| EXERCISE DESCRIPTION |
Of all the lines in the entries below, give again exactly those starting at the line containing "La section Configuration est vide." and ending at the line containing "Adobe Commerce ou", both ends included, and no others.

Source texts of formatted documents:
>>
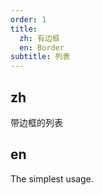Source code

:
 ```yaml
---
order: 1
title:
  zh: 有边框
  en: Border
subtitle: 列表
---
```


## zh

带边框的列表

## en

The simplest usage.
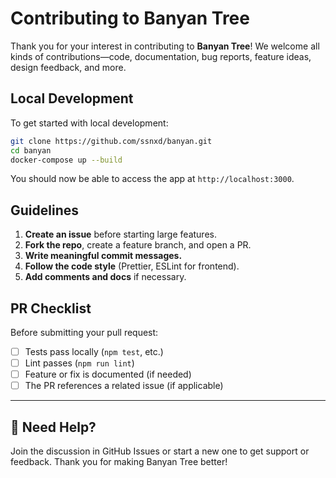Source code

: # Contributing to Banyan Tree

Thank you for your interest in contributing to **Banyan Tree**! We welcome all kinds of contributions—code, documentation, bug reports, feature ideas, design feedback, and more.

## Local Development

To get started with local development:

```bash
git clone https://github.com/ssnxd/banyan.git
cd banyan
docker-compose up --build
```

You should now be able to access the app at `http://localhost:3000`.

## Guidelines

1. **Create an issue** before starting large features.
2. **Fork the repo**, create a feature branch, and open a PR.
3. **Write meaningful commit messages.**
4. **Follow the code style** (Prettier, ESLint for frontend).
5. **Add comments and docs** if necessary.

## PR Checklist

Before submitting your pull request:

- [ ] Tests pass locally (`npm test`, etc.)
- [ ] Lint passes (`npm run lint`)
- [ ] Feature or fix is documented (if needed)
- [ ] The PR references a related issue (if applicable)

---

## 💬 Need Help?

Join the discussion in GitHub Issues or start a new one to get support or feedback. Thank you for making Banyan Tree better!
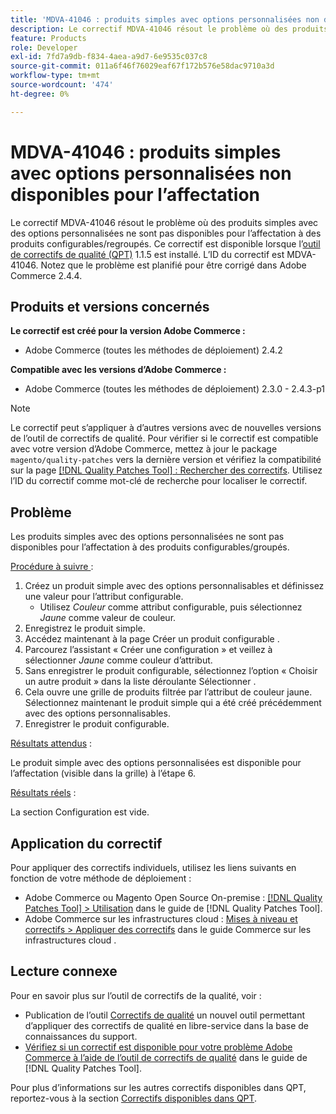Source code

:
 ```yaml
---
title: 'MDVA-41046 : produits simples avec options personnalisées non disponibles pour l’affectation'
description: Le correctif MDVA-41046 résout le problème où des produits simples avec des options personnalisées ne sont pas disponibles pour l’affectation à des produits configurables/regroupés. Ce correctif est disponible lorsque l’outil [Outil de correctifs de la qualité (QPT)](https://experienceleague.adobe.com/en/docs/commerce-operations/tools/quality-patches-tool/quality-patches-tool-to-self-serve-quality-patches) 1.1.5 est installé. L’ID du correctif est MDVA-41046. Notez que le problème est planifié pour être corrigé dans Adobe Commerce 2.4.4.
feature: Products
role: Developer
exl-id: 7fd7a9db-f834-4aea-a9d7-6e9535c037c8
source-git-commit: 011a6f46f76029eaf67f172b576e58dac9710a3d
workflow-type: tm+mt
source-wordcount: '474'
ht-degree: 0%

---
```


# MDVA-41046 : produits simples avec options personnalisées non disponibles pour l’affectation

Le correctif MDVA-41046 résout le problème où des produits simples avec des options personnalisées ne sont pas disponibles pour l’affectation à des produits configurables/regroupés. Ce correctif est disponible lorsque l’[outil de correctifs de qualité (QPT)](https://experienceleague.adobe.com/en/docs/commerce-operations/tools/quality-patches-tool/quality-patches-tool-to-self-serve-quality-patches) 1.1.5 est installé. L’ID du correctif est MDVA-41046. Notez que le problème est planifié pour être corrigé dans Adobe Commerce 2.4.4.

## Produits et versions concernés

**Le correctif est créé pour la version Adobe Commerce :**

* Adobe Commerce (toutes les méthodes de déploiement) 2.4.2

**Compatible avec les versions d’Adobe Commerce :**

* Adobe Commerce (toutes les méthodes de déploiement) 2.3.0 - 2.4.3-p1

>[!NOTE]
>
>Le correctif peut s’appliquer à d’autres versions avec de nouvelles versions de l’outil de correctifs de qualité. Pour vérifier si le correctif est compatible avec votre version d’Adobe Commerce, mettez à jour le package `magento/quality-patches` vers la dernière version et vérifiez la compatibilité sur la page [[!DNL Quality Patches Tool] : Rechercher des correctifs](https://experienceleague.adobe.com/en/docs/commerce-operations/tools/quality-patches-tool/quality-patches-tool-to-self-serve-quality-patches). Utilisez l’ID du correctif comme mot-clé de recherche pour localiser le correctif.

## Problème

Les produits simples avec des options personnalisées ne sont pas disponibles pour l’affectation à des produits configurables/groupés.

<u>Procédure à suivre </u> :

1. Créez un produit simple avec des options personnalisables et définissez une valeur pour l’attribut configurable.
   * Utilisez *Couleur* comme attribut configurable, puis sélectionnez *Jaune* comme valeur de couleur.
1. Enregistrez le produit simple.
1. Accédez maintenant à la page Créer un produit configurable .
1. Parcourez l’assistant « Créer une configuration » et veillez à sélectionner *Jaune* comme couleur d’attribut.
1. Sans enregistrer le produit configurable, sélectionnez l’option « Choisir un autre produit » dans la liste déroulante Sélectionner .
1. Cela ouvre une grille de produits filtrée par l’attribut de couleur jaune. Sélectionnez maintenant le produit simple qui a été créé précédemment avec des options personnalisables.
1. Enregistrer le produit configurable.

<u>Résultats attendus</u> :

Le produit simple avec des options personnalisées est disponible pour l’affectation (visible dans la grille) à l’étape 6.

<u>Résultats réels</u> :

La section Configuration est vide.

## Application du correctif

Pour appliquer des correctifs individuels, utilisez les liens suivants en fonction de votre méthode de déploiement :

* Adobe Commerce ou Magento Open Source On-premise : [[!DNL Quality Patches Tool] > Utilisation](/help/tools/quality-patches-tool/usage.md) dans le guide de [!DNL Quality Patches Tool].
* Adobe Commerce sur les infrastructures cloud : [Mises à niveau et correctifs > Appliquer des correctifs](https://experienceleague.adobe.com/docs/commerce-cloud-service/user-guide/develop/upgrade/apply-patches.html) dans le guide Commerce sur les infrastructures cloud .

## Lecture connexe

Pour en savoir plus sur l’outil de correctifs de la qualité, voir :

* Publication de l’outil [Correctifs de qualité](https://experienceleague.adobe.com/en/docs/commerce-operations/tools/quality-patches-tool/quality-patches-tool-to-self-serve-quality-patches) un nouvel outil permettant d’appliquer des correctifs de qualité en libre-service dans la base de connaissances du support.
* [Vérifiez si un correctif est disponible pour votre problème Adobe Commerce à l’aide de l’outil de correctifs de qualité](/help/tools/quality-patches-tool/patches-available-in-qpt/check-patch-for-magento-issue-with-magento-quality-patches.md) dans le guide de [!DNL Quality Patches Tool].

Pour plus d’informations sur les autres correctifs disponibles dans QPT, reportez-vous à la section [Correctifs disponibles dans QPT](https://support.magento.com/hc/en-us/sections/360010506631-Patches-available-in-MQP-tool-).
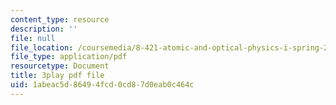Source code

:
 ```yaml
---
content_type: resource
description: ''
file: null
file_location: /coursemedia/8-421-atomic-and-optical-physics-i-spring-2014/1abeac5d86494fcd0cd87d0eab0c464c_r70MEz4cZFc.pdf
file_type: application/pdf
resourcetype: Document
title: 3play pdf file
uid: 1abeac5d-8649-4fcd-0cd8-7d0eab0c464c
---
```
<<
| ANSWER TO THE EXERCISE |
La section Configuration est vide.

## Application du correctif

Pour appliquer des correctifs individuels, utilisez les liens suivants en fonction de votre méthode de déploiement :

* Adobe Commerce ou Magento Open Source On-premise : [[!DNL Quality Patches Tool] > Utilisation](/help/tools/quality-patches-tool/usage.md) dans le guide de [!DNL Quality Patches Tool].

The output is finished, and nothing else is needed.